===== DATA TO EXAMINE
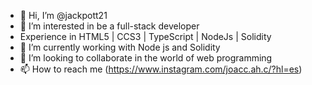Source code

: - 👋 Hi, I’m @jackpott21
- 👀 I’m interested in be a full-stack developer
- Experience in HTML5 | CCS3 | TypeScript | NodeJs | Solidity
- 🌱 I’m currently working with Node js and Solidity
- 💞️ I’m looking to collaborate in the world of web programming
- 📫 How to reach me (https://www.instagram.com/joacc.ah.c/?hl=es)

<!---
jackpott21/jackpott21 is a ✨ special ✨ repository because its `README.md` (this file) appears on your GitHub profile.
You can click the Preview link to take a look at your changes.
--->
==========
* **THE PROBLEM**: Print every entry above verbatim but drop the images.

* **YOUR SOLUTION**:
Source code

: - 👋 Hi, I’m @jackpott21
- 👀 I’m interested in be a full-stack developer
- Experience in HTML5 | CCS3 | TypeScript | NodeJs | Solidity
- 🌱 I’m currently working with Node js and Solidity
- 💞️ I’m looking to collaborate in the world of web programming
- 📫 How to reach me (https://www.instagram.com/joacc.ah.c/?hl=es)

<!---
jackpott21/jackpott21 is a ✨ special ✨ repository because its `README.md` (this file) appears on your GitHub profile.
You can click the Preview link to take a look at your changes.
--->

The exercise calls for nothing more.